## The task
Without altering a word, return the records below, but exclude the pictures.

[Records from a data collection]
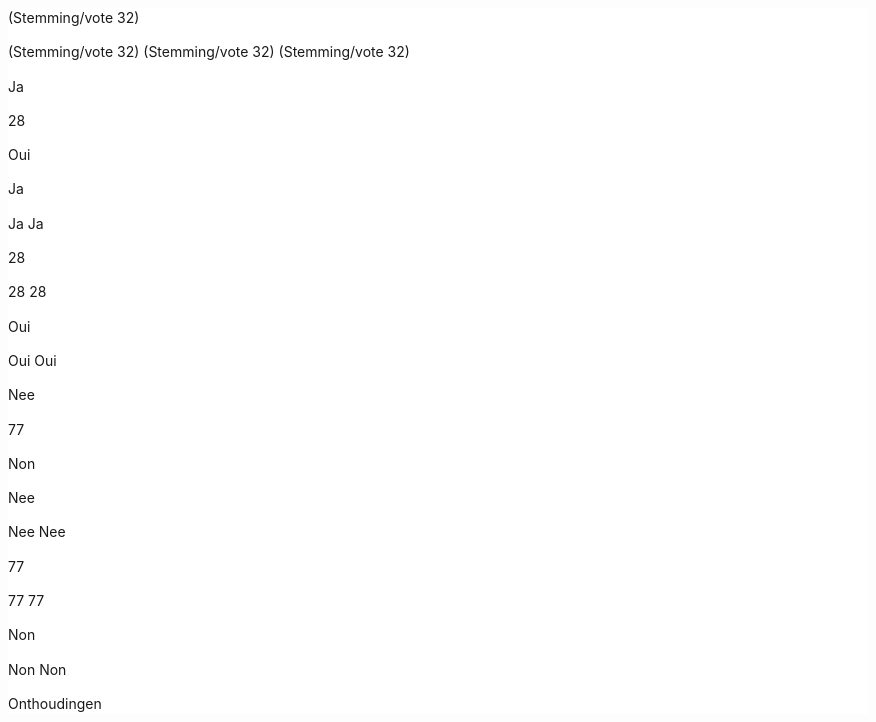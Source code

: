(Stemming/vote 32)

(Stemming/vote 32)
(Stemming/vote 32)
(Stemming/vote 32)



Ja


28


Oui



Ja

Ja
Ja


28

28
28


Oui

Oui
Oui



Nee


77


Non



Nee

Nee
Nee


77

77
77


Non

Non
Non



Onthoudingen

## Reply to the task
Source code

:(Stemming/vote 32)

(Stemming/vote 32)
(Stemming/vote 32)
(Stemming/vote 32)



Ja


28


Oui



Ja

Ja
Ja


28

28
28


Oui

Oui
Oui



Nee


77


Non



Nee

Nee
Nee


77

77
77


Non

Non
Non



Onthoudingen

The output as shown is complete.